**Task prompt:** If a record contains a picture, drop the picture and copy everything else exactly.

**Data extracts:**
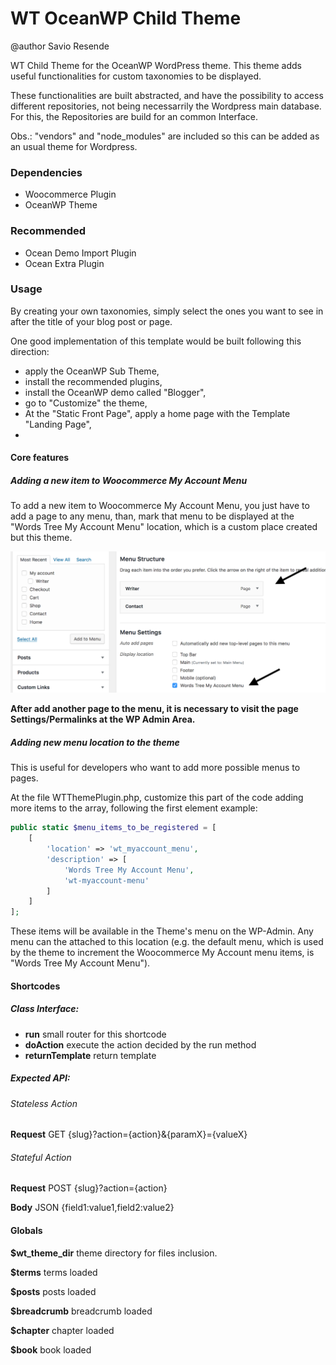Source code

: WT OceanWP Child Theme
=================

@author Savio Resende

WT Child Theme for the OceanWP WordPress theme. This theme adds useful functionalities for custom taxonomies to be displayed.

These functionalities are built abstracted, and have the possibility to access different repositories, not being necessarrily the Wordpress main database. For this, the Repositories are build for an common Interface.

Obs.: "vendors" and "node_modules" are included so this can be added as an usual theme for Wordpress.

### Dependencies

- Woocommerce Plugin
- OceanWP Theme

### Recommended

- Ocean Demo Import Plugin
- Ocean Extra Plugin

### Usage

By creating your own taxonomies, simply select the ones you want to see in after the title of your blog post or page.

One good implementation of this template would be built following this direction:

- apply the OceanWP Sub Theme,
- install the recommended plugins,
- install the OceanWP demo called "Blogger",
- go to "Customize" the theme,
- At the "Static Front Page", apply a home page with the Template "Landing Page",
-   

#### Core features

##### Adding a new item to Woocommerce My Account Menu

To add a new item to Woocommerce My Account Menu, you just have to add a page to any menu, than, mark that menu to be displayed at the "Words Tree My Account Menu" location, which is a custom place created but this theme.

![Adding item to menu](/image_add_page.png)

**After add another page to the menu, it is necessary to visit the page Settings/Permalinks at the WP Admin Area.**

##### Adding new menu location to the theme

This is useful for developers who want to add more possible menus to pages.

At the file WTThemePlugin.php, customize this part of the code adding more items to the array, following the first element example:

```php
public static $menu_items_to_be_registered = [
    [
        'location' => 'wt_myaccount_menu',
        'description' => [
            'Words Tree My Account Menu',
            'wt-myaccount-menu'
        ]
    ]
];
```

These items will be available in the Theme's menu on the WP-Admin. Any menu can the attached to this location (e.g. the default menu, which is used by the theme to increment the Woocommerce My Account menu items, is "Words Tree My Account Menu").


#### Shortcodes

##### Class Interface:

- **run** small router for this shortcode
- **doAction** execute the action decided by the run method
- **returnTemplate** return template

##### Expected API:

###### Stateless Action

**Request** GET {slug}?action={action}&{paramX}={valueX}

###### Stateful Action

**Request** POST {slug}?action={action}

**Body** JSON {field1:value1,field2:value2}


#### Globals

**$wt_theme_dir** theme directory for files inclusion.

**$terms** terms loaded

**$posts** posts loaded

**$breadcrumb** breadcrumb loaded

**$chapter** chapter loaded

**$book** book loaded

**Task result:**
Source code

: WT OceanWP Child Theme
=================

@author Savio Resende

WT Child Theme for the OceanWP WordPress theme. This theme adds useful functionalities for custom taxonomies to be displayed.

These functionalities are built abstracted, and have the possibility to access different repositories, not being necessarrily the Wordpress main database. For this, the Repositories are build for an common Interface.

Obs.: "vendors" and "node_modules" are included so this can be added as an usual theme for Wordpress.

### Dependencies

- Woocommerce Plugin
- OceanWP Theme

### Recommended

- Ocean Demo Import Plugin
- Ocean Extra Plugin

### Usage

By creating your own taxonomies, simply select the ones you want to see in after the title of your blog post or page.

One good implementation of this template would be built following this direction:

- apply the OceanWP Sub Theme,
- install the recommended plugins,
- install the OceanWP demo called "Blogger",
- go to "Customize" the theme,
- At the "Static Front Page", apply a home page with the Template "Landing Page",
-   

#### Core features

##### Adding a new item to Woocommerce My Account Menu

To add a new item to Woocommerce My Account Menu, you just have to add a page to any menu, than, mark that menu to be displayed at the "Words Tree My Account Menu" location, which is a custom place created but this theme.

![Adding item to menu](/image_add_page.png)

**After add another page to the menu, it is necessary to visit the page Settings/Permalinks at the WP Admin Area.**

##### Adding new menu location to the theme

This is useful for developers who want to add more possible menus to pages.

At the file WTThemePlugin.php, customize this part of the code adding more items to the array, following the first element example:

```php
public static $menu_items_to_be_registered = [
    [
        'location' => 'wt_myaccount_menu',
        'description' => [
            'Words Tree My Account Menu',
            'wt-myaccount-menu'
        ]
    ]
];
```

These items will be available in the Theme's menu on the WP-Admin. Any menu can the attached to this location (e.g. the default menu, which is used by the theme to increment the Woocommerce My Account menu items, is "Words Tree My Account Menu").


#### Shortcodes

##### Class Interface:

- **run** small router for this shortcode
- **doAction** execute the action decided by the run method
- **returnTemplate** return template

##### Expected API:

###### Stateless Action

**Request** GET {slug}?action={action}&{paramX}={valueX}

###### Stateful Action

**Request** POST {slug}?action={action}

**Body** JSON {field1:value1,field2:value2}


#### Globals

**$wt_theme_dir** theme directory for files inclusion.

**$terms** terms loaded

**$posts** posts loaded

**$breadcrumb** breadcrumb loaded

**$chapter** chapter loaded

**$book** book loaded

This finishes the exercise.